As military tensions between Iran and Israel continue to rise, experts caution that the global oil market could experience significant disruptions. Energy analyst and former Iraqi Ministry of Oil spokesperson Asim Jihad stressed the risks in one of his interviews.
He explained that about one-third of the world’s oil-roughly 20 million barrels daily-passes through the Strait of Hormuz.
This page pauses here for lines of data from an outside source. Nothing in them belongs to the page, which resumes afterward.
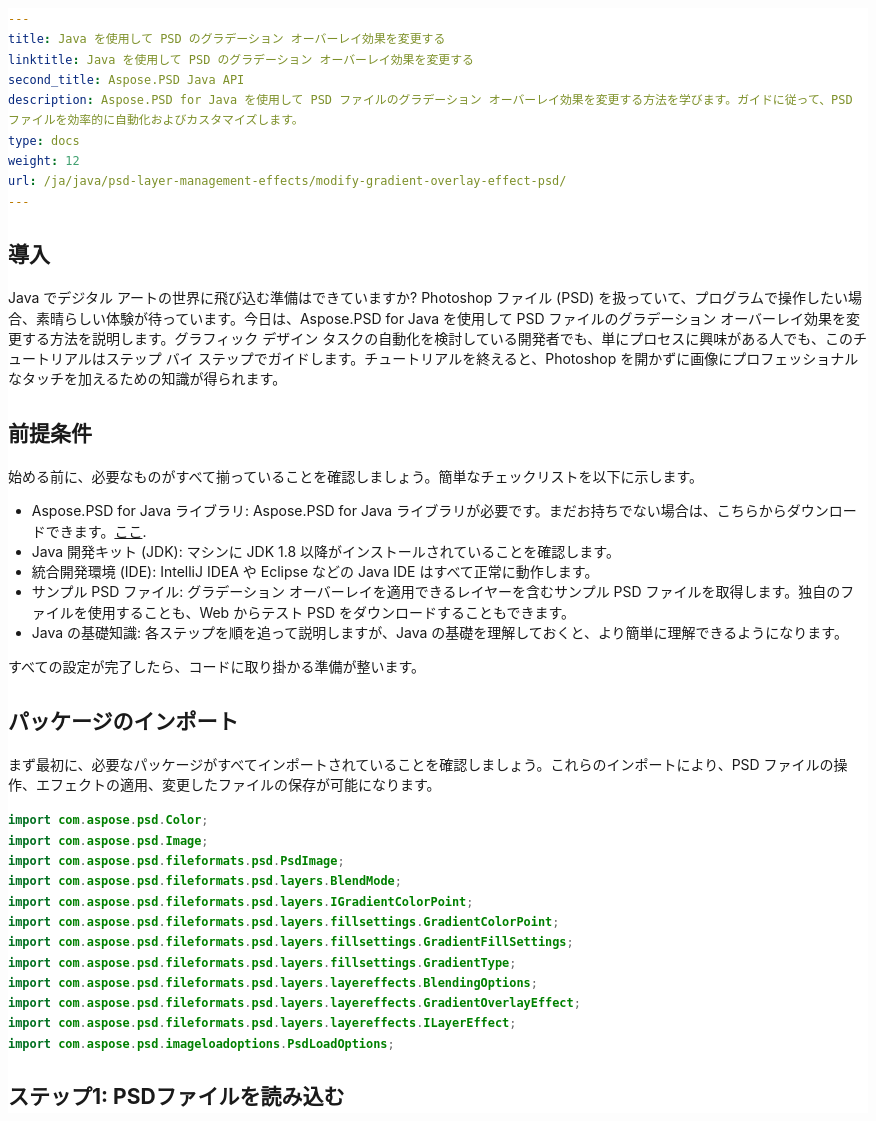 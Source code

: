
 ```yaml
---
title: Java を使用して PSD のグラデーション オーバーレイ効果を変更する
linktitle: Java を使用して PSD のグラデーション オーバーレイ効果を変更する
second_title: Aspose.PSD Java API
description: Aspose.PSD for Java を使用して PSD ファイルのグラデーション オーバーレイ効果を変更する方法を学びます。ガイドに従って、PSD ファイルを効率的に自動化およびカスタマイズします。
type: docs
weight: 12
url: /ja/java/psd-layer-management-effects/modify-gradient-overlay-effect-psd/
---
```

## 導入

Java でデジタル アートの世界に飛び込む準備はできていますか? Photoshop ファイル (PSD) を扱っていて、プログラムで操作したい場合、素晴らしい体験が待っています。今日は、Aspose.PSD for Java を使用して PSD ファイルのグラデーション オーバーレイ効果を変更する方法を説明します。グラフィック デザイン タスクの自動化を検討している開発者でも、単にプロセスに興味がある人でも、このチュートリアルはステップ バイ ステップでガイドします。チュートリアルを終えると、Photoshop を開かずに画像にプロフェッショナルなタッチを加えるための知識が得られます。

## 前提条件

始める前に、必要なものがすべて揃っていることを確認しましょう。簡単なチェックリストを以下に示します。

-  Aspose.PSD for Java ライブラリ: Aspose.PSD for Java ライブラリが必要です。まだお持ちでない場合は、こちらからダウンロードできます。[ここ](https://releases.aspose.com/psd/java/).
- Java 開発キット (JDK): マシンに JDK 1.8 以降がインストールされていることを確認します。
- 統合開発環境 (IDE): IntelliJ IDEA や Eclipse などの Java IDE はすべて正常に動作します。
- サンプル PSD ファイル: グラデーション オーバーレイを適用できるレイヤーを含むサンプル PSD ファイルを取得します。独自のファイルを使用することも、Web からテスト PSD をダウンロードすることもできます。
- Java の基礎知識: 各ステップを順を追って説明しますが、Java の基礎を理解しておくと、より簡単に理解できるようになります。

すべての設定が完了したら、コードに取り掛かる準備が整います。

## パッケージのインポート

まず最初に、必要なパッケージがすべてインポートされていることを確認しましょう。これらのインポートにより、PSD ファイルの操作、エフェクトの適用、変更したファイルの保存が可能になります。

```java
import com.aspose.psd.Color;
import com.aspose.psd.Image;
import com.aspose.psd.fileformats.psd.PsdImage;
import com.aspose.psd.fileformats.psd.layers.BlendMode;
import com.aspose.psd.fileformats.psd.layers.IGradientColorPoint;
import com.aspose.psd.fileformats.psd.layers.fillsettings.GradientColorPoint;
import com.aspose.psd.fileformats.psd.layers.fillsettings.GradientFillSettings;
import com.aspose.psd.fileformats.psd.layers.fillsettings.GradientType;
import com.aspose.psd.fileformats.psd.layers.layereffects.BlendingOptions;
import com.aspose.psd.fileformats.psd.layers.layereffects.GradientOverlayEffect;
import com.aspose.psd.fileformats.psd.layers.layereffects.ILayerEffect;
import com.aspose.psd.imageloadoptions.PsdLoadOptions;
```

## ステップ1: PSDファイルを読み込む
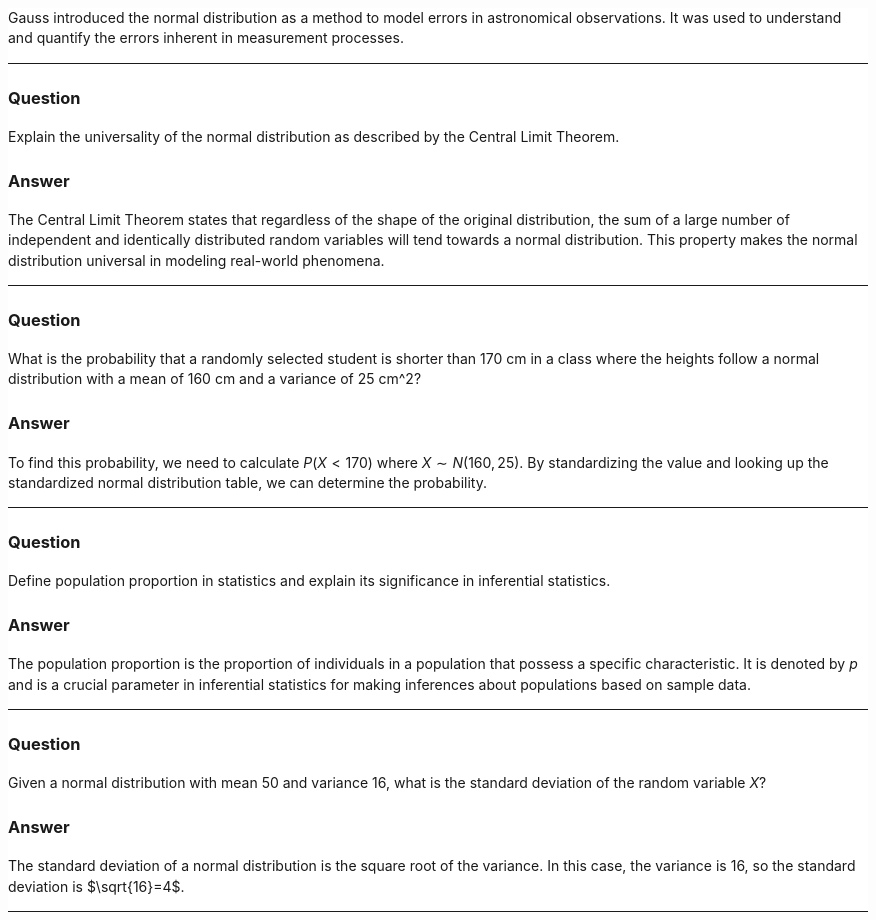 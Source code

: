 Gauss introduced the normal distribution as a method to model errors in astronomical observations. It was used to understand and quantify the errors inherent in measurement processes.

---

### Question

Explain the universality of the normal distribution as described by the Central Limit Theorem.

### Answer

The Central Limit Theorem states that regardless of the shape of the original distribution, the sum of a large number of independent and identically distributed random variables will tend towards a normal distribution. This property makes the normal distribution universal in modeling real-world phenomena.

---

### Question

What is the probability that a randomly selected student is shorter than 170 cm in a class where the heights follow a normal distribution with a mean of 160 cm and a variance of 25 cm^2?

### Answer

To find this probability, we need to calculate $P(X < 170)$ where $X\sim N(160, 25)$. By standardizing the value and looking up the standardized normal distribution table, we can determine the probability.

---

### Question

Define population proportion in statistics and explain its significance in inferential statistics.

### Answer

The population proportion is the proportion of individuals in a population that possess a specific characteristic. It is denoted by $p$ and is a crucial parameter in inferential statistics for making inferences about populations based on sample data.

---

### Question

Given a normal distribution with mean 50 and variance 16, what is the standard deviation of the random variable $X$?

### Answer

The standard deviation of a normal distribution is the square root of the variance. In this case, the variance is 16, so the standard deviation is $\sqrt{16}=4$.

---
Therefore, if Iran closes this critical passage, it could spike oil prices past $100 per barrel.
Furthermore, Jihad highlighted Israel’s recent strike on Iran’s South Pars gas field. This attack temporarily halted one production unit, reducing gas output by 12 million cubic meters per day.
The strike adds to a string of Israeli operations targeting Iranian oil infrastructure. These include attacks on the Abadan refinery, which handles 400,000 barrels daily and stores 10 million barrels.
Additionally, the Bandar Abbas refinery, with a daily processing capacity of 320,000 barrels and storage for 8.5 million barrels, also suffered damage.
The Isfahan refinery, a major oil processing hub with over 370,000 barrels daily throughput, was similarly targeted. In response, Jihad warned that Iran could retaliate by striking Israeli energy facilities.
Potential targets include the Haifa and Ashdod refineries, along with offshore gas platforms such as Tamar, Leviathan, and Karish. Such retaliation could further destabilize energy markets and inflict severe economic damage on Israel.
Tensions escalated sharply, when Israel launched a surprise missile strike inside Iranian territory. Iran answered with heavy missile barrages against military sites and infrastructure in Israel for four consecutive days.
This ongoing cycle of attacks and counterattacks increases the risk that the conflict will escalate further. Consequently, this situation threatens to spike oil prices past $100, putting additional pressure on the global energy market.
The fragile geopolitical situation between Iran and Israel continues to threaten oil supply routes. Experts agree that any disruption in this region could trigger a significant jump in oil prices.
As a result, markets around the world remain on edge, watching closely to see if tensions will ease or escalate further. Most importantly, the risk to global energy supplies could spike oil prices past $100, which would have widespread economic consequences.